Aí vem os Santos Populares! Para o Padre Correia da Cunha, o mês de Junho era o da Lisboa galanteadora, das noites de claras luas, em que apetecia deitar só ao romper da manhã, depois de encher os olhos de luar, comer umas boas sardinhadas e beber uns bons copos pelos tradicionais arraiais da sua linda Lisboa. Um bom vinho era para ele “o néctar dos Deuses” que lhe enchia o coração de poesia. As noites de Santos Populares faziam cantar o povo, criando uma Lisboa nova, cheia de frescor, de graça, alegria e de um fraternal espírito, para além de matar a sede de amor das almas apaixonadas.
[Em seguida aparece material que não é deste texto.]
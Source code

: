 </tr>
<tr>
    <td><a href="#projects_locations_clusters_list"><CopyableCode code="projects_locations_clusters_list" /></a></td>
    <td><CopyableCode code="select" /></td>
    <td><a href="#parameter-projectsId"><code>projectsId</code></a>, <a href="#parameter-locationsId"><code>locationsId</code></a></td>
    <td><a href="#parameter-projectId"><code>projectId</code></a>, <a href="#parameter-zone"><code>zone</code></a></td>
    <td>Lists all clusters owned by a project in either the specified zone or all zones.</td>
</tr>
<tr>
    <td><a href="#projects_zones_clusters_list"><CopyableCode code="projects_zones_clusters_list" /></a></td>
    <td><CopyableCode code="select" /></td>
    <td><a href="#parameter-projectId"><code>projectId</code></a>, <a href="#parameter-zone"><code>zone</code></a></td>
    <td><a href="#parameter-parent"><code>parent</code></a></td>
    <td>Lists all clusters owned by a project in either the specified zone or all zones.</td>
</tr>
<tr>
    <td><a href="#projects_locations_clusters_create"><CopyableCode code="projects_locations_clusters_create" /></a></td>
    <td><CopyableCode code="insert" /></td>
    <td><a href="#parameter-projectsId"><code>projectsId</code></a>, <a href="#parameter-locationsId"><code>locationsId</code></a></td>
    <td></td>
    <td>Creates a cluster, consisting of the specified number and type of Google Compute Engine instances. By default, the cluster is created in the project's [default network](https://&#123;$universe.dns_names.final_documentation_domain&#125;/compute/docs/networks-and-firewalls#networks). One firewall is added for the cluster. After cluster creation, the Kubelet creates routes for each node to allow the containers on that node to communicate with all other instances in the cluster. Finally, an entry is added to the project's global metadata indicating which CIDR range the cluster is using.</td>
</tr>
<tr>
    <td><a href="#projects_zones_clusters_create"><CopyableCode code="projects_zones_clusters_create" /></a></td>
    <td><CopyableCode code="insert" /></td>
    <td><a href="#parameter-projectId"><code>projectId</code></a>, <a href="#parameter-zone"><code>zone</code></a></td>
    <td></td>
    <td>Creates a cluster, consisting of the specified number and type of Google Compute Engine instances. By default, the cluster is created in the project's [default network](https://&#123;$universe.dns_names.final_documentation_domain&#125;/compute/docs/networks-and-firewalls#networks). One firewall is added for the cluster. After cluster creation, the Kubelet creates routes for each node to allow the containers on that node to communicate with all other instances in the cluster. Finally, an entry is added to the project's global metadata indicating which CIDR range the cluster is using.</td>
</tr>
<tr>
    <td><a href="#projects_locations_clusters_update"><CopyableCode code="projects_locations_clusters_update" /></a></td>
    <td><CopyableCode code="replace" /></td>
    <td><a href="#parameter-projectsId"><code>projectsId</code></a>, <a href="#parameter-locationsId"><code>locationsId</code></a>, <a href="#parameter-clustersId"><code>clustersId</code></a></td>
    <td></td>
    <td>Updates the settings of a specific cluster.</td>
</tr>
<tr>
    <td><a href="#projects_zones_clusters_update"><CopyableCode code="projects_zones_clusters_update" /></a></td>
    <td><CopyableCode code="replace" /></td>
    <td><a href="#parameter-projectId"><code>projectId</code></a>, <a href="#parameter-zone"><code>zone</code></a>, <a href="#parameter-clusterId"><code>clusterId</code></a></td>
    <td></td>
Quem não se recorda de nos bairros antigos os putos armarem tronos modestos de sabor ingénuo, onde Santo António sorria, entre jarrinhas de flores e de castiçais baratos com velas de estearina…
Também essa devoção aos Santos Populares estava bem viva no coração do Padre Correia da Cunha. Para incentivar as homenagens litúrgicas dos festejos populares, cedia imagens, candelabros e outros artefactos, a título de empréstimo, para as várias colectividades do bairro, para que estas manifestações de gosto estético e arte popular não se perdessem no génio alfacinha.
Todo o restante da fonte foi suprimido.